IL PROGETTO “-14,86” è il titolo della vostra installazione (permanente) nel capoluogo della Tuscia. L’opera ha diversi livelli di lettura: è un richiamo alla quota da terra sotto la quale scorre l’Urcionio (fiume che prima dei bombardamenti della Seconda Guerra Mondiale fluiva in superficie), è un invito ad ascoltare le acque del fiume e a riscoprire la recente storia locale. Quanto è importante per voi essere a conoscenza della storia del luogo in cui lavorate? Quanto è importante – se lo è – l’interazione con il pubblico? Non siamo appassionati di aneddotica né di storia locale, la consapevolezza del passato è utile per comprendere il presente. Ci interessa comprendere le tracce che la storia lascia sui luoghi fisici su cui interveniamo, perché ciò rende il nostro lavoro più efficace, inserendolo in un flusso di eventi e trasformazioni che non inizia e non finisce con il nostro progetto. E’ stato interessante scoprire in rete un documentario sul corso sotterraneo dell’Urcionio. L’interramento di un fiume che attraversa una città è un po’ come un processo di rimozione. La storia è parte integrante della cultura di un luogo e connota fortemente, spesso più di quanto non possa sembrare in apparenza, il carattere delle persone che lo abitano e che sono gli interlocutori diretti del nostro lavoro.

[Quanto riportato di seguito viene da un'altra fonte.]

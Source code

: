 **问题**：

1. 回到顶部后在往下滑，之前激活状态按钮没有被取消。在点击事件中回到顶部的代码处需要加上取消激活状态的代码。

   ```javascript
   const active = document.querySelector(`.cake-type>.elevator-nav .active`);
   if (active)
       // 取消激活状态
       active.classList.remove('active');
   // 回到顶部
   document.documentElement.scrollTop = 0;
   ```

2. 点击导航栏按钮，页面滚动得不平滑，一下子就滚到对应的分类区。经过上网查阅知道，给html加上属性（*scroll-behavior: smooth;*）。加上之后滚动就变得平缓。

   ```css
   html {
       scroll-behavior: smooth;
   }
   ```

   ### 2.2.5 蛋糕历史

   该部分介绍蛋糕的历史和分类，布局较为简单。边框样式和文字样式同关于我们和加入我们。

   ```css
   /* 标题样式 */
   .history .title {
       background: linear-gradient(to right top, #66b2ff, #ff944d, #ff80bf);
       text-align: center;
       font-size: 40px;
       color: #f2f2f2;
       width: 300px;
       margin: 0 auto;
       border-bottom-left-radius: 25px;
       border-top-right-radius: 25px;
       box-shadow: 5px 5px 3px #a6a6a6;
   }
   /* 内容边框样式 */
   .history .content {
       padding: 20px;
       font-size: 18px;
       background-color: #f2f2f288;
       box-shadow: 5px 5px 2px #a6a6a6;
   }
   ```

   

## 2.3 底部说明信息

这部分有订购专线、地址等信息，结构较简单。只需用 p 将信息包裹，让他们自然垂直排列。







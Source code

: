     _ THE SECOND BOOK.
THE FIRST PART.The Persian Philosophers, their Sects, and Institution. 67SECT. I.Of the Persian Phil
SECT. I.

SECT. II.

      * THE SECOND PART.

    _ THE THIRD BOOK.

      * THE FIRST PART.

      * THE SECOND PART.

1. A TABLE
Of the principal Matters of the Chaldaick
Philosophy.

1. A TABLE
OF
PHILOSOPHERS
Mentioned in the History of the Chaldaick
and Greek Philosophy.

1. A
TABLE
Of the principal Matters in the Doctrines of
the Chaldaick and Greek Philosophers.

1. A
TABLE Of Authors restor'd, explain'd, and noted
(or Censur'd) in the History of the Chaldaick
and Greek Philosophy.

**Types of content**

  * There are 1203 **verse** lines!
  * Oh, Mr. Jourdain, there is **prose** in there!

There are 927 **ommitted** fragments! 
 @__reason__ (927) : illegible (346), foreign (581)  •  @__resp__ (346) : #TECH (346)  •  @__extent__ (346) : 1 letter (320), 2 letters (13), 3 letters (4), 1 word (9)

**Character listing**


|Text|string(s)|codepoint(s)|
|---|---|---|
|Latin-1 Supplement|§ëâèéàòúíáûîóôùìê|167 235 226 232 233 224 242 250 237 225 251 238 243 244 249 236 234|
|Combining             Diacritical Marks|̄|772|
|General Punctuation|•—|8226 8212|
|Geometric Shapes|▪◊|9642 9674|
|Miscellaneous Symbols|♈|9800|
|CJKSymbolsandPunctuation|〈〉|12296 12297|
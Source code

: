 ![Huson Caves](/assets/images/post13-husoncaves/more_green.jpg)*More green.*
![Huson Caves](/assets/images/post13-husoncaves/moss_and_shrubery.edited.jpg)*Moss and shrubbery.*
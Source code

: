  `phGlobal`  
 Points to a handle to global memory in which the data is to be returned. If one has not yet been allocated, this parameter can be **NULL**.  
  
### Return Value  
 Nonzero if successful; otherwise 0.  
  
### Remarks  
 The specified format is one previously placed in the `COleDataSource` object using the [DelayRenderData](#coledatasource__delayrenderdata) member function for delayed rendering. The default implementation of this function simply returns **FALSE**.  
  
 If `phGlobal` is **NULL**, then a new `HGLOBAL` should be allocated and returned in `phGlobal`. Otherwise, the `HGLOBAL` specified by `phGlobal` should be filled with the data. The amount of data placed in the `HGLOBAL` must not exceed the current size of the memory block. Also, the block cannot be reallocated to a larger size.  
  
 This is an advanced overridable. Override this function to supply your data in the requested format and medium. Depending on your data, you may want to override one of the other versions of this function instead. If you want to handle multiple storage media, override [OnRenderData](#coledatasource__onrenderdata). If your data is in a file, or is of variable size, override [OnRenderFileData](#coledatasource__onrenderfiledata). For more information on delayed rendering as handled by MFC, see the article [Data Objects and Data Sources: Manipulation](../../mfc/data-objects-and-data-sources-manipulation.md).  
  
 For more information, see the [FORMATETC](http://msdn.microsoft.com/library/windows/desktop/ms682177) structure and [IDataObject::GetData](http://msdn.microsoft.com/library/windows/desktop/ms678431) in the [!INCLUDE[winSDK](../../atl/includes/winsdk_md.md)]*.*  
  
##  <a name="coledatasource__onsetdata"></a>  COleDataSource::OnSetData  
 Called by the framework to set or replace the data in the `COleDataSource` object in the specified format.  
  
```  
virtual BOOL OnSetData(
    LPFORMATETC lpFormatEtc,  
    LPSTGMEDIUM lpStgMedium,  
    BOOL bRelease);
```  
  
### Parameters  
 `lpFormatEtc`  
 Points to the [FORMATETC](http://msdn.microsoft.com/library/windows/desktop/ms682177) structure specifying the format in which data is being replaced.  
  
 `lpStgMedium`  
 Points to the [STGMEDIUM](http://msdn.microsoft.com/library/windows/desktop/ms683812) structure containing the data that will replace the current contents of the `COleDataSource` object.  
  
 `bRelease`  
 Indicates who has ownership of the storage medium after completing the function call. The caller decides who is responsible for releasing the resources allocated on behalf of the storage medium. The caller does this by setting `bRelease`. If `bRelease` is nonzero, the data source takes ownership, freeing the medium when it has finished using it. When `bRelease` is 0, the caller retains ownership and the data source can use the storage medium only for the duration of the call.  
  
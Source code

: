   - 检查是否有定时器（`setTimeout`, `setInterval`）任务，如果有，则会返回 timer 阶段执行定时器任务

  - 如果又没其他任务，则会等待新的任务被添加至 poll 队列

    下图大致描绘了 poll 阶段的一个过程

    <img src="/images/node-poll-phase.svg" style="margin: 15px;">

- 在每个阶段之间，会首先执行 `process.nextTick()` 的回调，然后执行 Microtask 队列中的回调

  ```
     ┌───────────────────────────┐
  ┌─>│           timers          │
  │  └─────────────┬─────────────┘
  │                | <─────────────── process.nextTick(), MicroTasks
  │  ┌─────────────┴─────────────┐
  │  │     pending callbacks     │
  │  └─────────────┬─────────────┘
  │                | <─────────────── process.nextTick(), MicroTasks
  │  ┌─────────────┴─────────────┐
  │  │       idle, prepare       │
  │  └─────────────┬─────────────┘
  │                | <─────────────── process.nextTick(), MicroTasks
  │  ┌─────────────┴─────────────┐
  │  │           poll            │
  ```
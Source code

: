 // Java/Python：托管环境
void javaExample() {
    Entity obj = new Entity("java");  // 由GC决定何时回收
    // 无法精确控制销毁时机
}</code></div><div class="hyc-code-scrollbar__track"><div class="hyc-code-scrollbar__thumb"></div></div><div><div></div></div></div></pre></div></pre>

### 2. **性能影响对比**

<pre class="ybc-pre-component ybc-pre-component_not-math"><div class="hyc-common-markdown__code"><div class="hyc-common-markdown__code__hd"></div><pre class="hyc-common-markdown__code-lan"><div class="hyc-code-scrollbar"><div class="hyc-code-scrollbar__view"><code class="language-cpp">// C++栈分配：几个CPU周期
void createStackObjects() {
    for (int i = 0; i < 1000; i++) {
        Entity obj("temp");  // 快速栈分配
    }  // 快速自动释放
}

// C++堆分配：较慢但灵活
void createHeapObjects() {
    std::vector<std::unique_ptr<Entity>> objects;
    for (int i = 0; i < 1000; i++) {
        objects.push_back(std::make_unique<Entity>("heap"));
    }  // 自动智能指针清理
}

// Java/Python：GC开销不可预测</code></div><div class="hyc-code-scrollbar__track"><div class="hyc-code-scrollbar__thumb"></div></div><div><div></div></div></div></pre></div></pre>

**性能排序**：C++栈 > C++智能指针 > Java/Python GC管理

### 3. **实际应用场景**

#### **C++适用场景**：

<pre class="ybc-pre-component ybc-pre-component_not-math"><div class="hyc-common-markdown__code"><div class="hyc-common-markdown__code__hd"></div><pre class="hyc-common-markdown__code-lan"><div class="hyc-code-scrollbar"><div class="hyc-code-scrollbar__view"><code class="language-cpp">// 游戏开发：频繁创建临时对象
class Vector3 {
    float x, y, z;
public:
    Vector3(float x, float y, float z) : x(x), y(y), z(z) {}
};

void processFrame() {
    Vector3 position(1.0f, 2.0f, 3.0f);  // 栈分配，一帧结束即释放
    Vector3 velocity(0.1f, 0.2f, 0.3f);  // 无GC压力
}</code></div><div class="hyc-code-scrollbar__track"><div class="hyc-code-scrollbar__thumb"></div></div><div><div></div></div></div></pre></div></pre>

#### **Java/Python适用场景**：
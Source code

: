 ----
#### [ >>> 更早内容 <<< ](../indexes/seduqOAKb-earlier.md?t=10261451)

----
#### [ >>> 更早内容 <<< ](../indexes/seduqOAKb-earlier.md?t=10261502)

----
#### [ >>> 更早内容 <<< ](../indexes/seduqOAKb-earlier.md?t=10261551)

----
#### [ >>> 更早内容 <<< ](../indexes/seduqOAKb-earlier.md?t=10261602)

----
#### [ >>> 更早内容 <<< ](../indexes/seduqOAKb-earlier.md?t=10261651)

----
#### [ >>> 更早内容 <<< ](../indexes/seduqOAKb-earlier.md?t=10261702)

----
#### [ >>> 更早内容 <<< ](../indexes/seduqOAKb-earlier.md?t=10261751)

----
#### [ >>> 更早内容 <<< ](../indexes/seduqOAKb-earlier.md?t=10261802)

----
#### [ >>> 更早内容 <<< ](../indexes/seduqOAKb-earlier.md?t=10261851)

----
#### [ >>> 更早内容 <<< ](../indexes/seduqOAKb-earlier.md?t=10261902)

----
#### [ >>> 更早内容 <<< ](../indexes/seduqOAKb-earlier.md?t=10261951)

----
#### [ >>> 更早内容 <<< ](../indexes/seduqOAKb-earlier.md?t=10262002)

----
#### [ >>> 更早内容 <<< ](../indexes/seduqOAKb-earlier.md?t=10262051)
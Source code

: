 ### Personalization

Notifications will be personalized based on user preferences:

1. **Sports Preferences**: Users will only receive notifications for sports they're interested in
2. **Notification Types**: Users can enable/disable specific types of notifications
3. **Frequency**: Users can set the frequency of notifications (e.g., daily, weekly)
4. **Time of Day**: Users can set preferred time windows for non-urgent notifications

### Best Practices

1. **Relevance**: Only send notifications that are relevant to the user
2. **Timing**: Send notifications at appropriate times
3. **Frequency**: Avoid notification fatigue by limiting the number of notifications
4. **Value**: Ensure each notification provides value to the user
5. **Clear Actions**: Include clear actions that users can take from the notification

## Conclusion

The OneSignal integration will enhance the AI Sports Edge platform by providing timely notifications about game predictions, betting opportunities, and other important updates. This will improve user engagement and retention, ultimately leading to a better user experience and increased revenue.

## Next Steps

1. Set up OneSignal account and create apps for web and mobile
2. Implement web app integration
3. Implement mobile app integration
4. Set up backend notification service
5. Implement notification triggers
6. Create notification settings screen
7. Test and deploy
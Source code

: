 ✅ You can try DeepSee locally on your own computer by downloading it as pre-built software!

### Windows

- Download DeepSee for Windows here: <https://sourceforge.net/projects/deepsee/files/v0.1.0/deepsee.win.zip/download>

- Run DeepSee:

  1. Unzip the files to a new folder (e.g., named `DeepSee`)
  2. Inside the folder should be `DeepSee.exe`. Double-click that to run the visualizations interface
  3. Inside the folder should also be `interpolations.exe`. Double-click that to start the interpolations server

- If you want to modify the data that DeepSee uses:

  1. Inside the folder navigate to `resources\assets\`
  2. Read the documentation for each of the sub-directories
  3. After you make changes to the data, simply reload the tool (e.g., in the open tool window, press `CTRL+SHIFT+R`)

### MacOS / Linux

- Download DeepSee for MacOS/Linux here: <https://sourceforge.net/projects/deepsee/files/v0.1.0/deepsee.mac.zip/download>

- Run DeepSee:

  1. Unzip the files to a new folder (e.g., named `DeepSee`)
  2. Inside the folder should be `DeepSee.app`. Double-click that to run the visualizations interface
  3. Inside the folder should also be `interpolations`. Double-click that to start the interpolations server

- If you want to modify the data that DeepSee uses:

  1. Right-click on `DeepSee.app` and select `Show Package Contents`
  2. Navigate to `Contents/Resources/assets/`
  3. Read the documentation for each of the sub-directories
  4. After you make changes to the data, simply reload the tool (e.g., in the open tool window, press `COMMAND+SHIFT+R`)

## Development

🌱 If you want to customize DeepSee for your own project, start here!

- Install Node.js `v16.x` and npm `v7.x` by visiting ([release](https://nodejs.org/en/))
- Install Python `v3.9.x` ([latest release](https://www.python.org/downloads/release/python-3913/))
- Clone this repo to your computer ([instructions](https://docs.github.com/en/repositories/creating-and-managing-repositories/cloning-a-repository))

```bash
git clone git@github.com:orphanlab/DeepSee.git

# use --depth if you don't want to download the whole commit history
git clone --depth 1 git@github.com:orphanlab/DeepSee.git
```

Qualunque cosa avvenga nello spazio pubblico non può che entrare in relazione, interagire, con chi vi si trova, anche qualora questo rapporto non sia l’obiettivo principale dell’autore. Anche per quanto riguarda l’interazione con il pubblico, il nostro atteggiamento è fortemente condizionato dalla nostra formazione. Abbiamo maturato una concezione dell’architettura per la quale è impossibile prescindere dalle persone che abitano gli spazi.